Plain-text document sources:
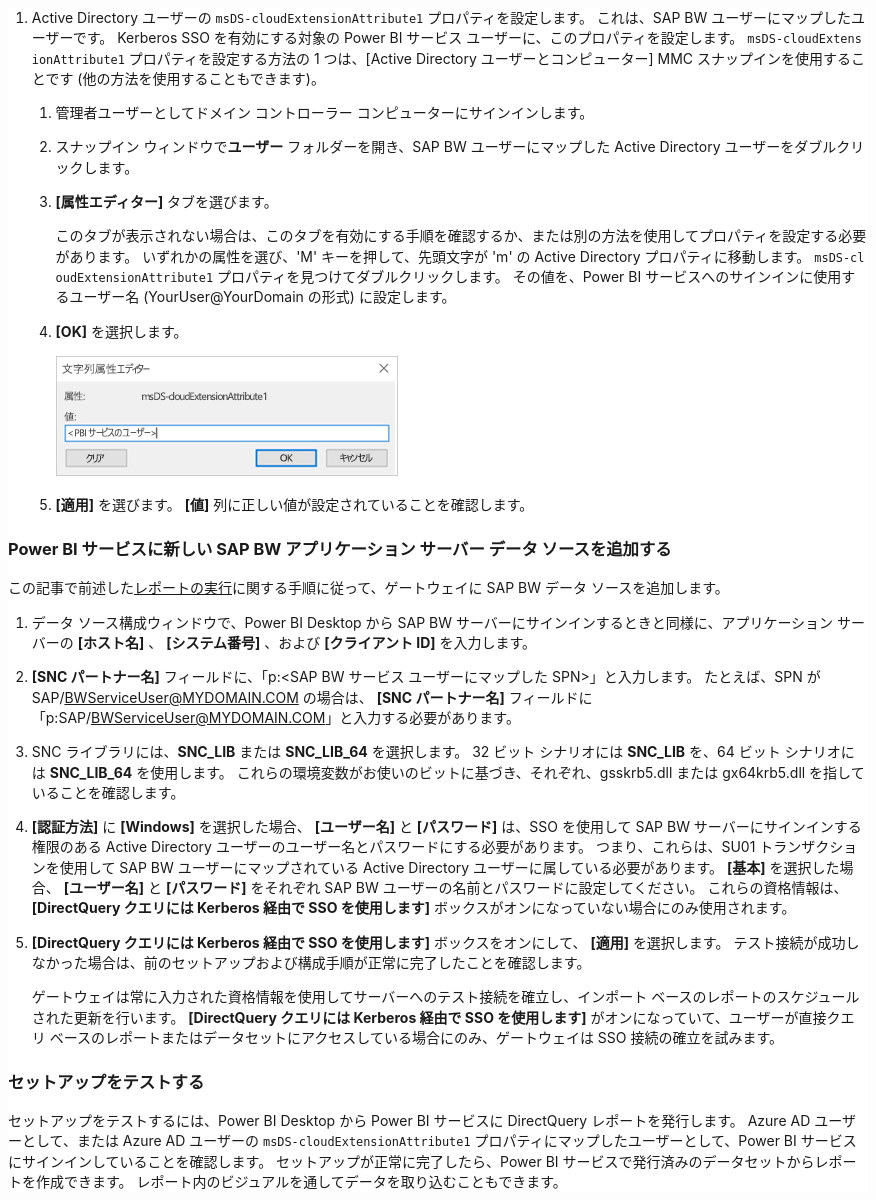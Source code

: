 1. Active Directory ユーザーの `msDS-cloudExtensionAttribute1` プロパティを設定します。 これは、SAP BW ユーザーにマップしたユーザーです。 Kerberos SSO を有効にする対象の Power BI サービス ユーザーに、このプロパティを設定します。 `msDS-cloudExtensionAttribute1` プロパティを設定する方法の 1 つは、[Active Directory ユーザーとコンピューター] MMC スナップインを使用することです (他の方法を使用することもできます)。

    1. 管理者ユーザーとしてドメイン コントローラー コンピューターにサインインします。

    1. スナップイン ウィンドウで**ユーザー** フォルダーを開き、SAP BW ユーザーにマップした Active Directory ユーザーをダブルクリックします。

    1. **[属性エディター]** タブを選びます。

        このタブが表示されない場合は、このタブを有効にする手順を確認するか、または別の方法を使用してプロパティを設定する必要があります。 いずれかの属性を選び、'M' キーを押して、先頭文字が 'm' の Active Directory プロパティに移動します。 `msDS-cloudExtensionAttribute1` プロパティを見つけてダブルクリックします。 その値を、Power BI サービスへのサインインに使用するユーザー名 (YourUser@YourDomain の形式) に設定します。

    1. **[OK]** を選択します。

        ![[文字列属性エディター] ダイアログ ボックスのスクリーン ショット](media/service-gateway-sso-kerberos/edit-attribute.png)

    1. **[適用]** を選びます。 **[値]** 列に正しい値が設定されていることを確認します。

### <a name="add-a-new-sap-bw-application-server-data-source-to-the-power-bi-service"></a>Power BI サービスに新しい SAP BW アプリケーション サーバー データ ソースを追加する

この記事で前述した[レポートの実行](#run-a-power-bi-report)に関する手順に従って、ゲートウェイに SAP BW データ ソースを追加します。

1. データ ソース構成ウィンドウで、Power BI Desktop から SAP BW サーバーにサインインするときと同様に、アプリケーション サーバーの **[ホスト名]** 、 **[システム番号]** 、および **[クライアント ID]** を入力します。

1. **[SNC パートナー名]** フィールドに、「p:\<SAP BW サービス ユーザーにマップした SPN\>」と入力します。 たとえば、SPN が SAP/BWServiceUser@MYDOMAIN.COM の場合は、 **[SNC パートナー名]** フィールドに「p:SAP/BWServiceUser@MYDOMAIN.COM」と入力する必要があります。

1. SNC ライブラリには、**SNC_LIB** または **SNC_LIB_64** を選択します。 32 ビット シナリオには **SNC_LIB** を、64 ビット シナリオには **SNC_LIB_64** を使用します。 これらの環境変数がお使いのビットに基づき、それぞれ、gsskrb5.dll または gx64krb5.dll を指していることを確認します。

1. **[認証方法]** に **[Windows]** を選択した場合、 **[ユーザー名]** と **[パスワード]** は、SSO を使用して SAP BW サーバーにサインインする権限のある Active Directory ユーザーのユーザー名とパスワードにする必要があります。 つまり、これらは、SU01 トランザクションを使用して SAP BW ユーザーにマップされている Active Directory ユーザーに属している必要があります。 **[基本]** を選択した場合、 **[ユーザー名]** と **[パスワード]** をそれぞれ SAP BW ユーザーの名前とパスワードに設定してください。 これらの資格情報は、 **[DirectQuery クエリには Kerberos 経由で SSO を使用します]** ボックスがオンになっていない場合にのみ使用されます。

1. **[DirectQuery クエリには Kerberos 経由で SSO を使用します]** ボックスをオンにして、 **[適用]** を選択します。 テスト接続が成功しなかった場合は、前のセットアップおよび構成手順が正常に完了したことを確認します。

    ゲートウェイは常に入力された資格情報を使用してサーバーへのテスト接続を確立し、インポート ベースのレポートのスケジュールされた更新を行います。 **[DirectQuery クエリには Kerberos 経由で SSO を使用します]** がオンになっていて、ユーザーが直接クエリ ベースのレポートまたはデータセットにアクセスしている場合にのみ、ゲートウェイは SSO 接続の確立を試みます。

### <a name="test-your-setup"></a>セットアップをテストする

セットアップをテストするには、Power BI Desktop から Power BI サービスに DirectQuery レポートを発行します。 Azure AD ユーザーとして、または Azure AD ユーザーの `msDS-cloudExtensionAttribute1` プロパティにマップしたユーザーとして、Power BI サービスにサインインしていることを確認します。 セットアップが正常に完了したら、Power BI サービスで発行済みのデータセットからレポートを作成できます。 レポート内のビジュアルを通してデータを取り込むこともできます。

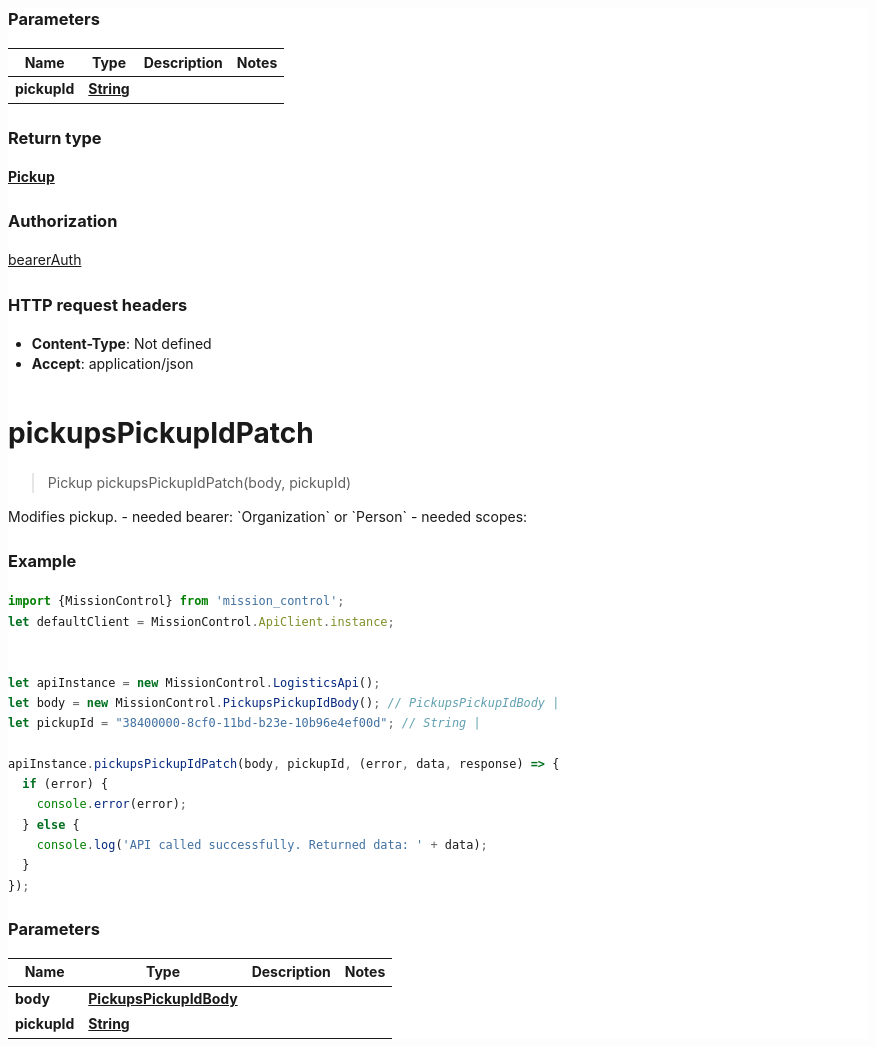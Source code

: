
 ```javascript
```

### Parameters

Name | Type | Description  | Notes
------------- | ------------- | ------------- | -------------
 **pickupId** | [**String**](.md)|  | 

### Return type

[**Pickup**](Pickup.md)

### Authorization

[bearerAuth](../README.md#bearerAuth)

### HTTP request headers

 - **Content-Type**: Not defined
 - **Accept**: application/json

<a name="pickupsPickupIdPatch"></a>
# **pickupsPickupIdPatch**
> Pickup pickupsPickupIdPatch(body, pickupId)



Modifies pickup. - needed bearer: &#x60;Organization&#x60; or &#x60;Person&#x60; - needed scopes: 

### Example
```javascript
import {MissionControl} from 'mission_control';
let defaultClient = MissionControl.ApiClient.instance;


let apiInstance = new MissionControl.LogisticsApi();
let body = new MissionControl.PickupsPickupIdBody(); // PickupsPickupIdBody | 
let pickupId = "38400000-8cf0-11bd-b23e-10b96e4ef00d"; // String | 

apiInstance.pickupsPickupIdPatch(body, pickupId, (error, data, response) => {
  if (error) {
    console.error(error);
  } else {
    console.log('API called successfully. Returned data: ' + data);
  }
});
```

### Parameters

Name | Type | Description  | Notes
------------- | ------------- | ------------- | -------------
 **body** | [**PickupsPickupIdBody**](PickupsPickupIdBody.md)|  | 
 **pickupId** | [**String**](.md)|  |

WHAT TO PRODUCE - Take every line above carrying "data" and return it.

TASK ANSWER -
### <a name="add-a-new-sap-bw-application-server-data-source-to-the-power-bi-service"></a>Power BI サービスに新しい SAP BW アプリケーション サーバー データ ソースを追加する
apiInstance.pickupsPickupIdPatch(body, pickupId, (error, data, response) => {
    console.log('API called successfully. Returned data: ' + data);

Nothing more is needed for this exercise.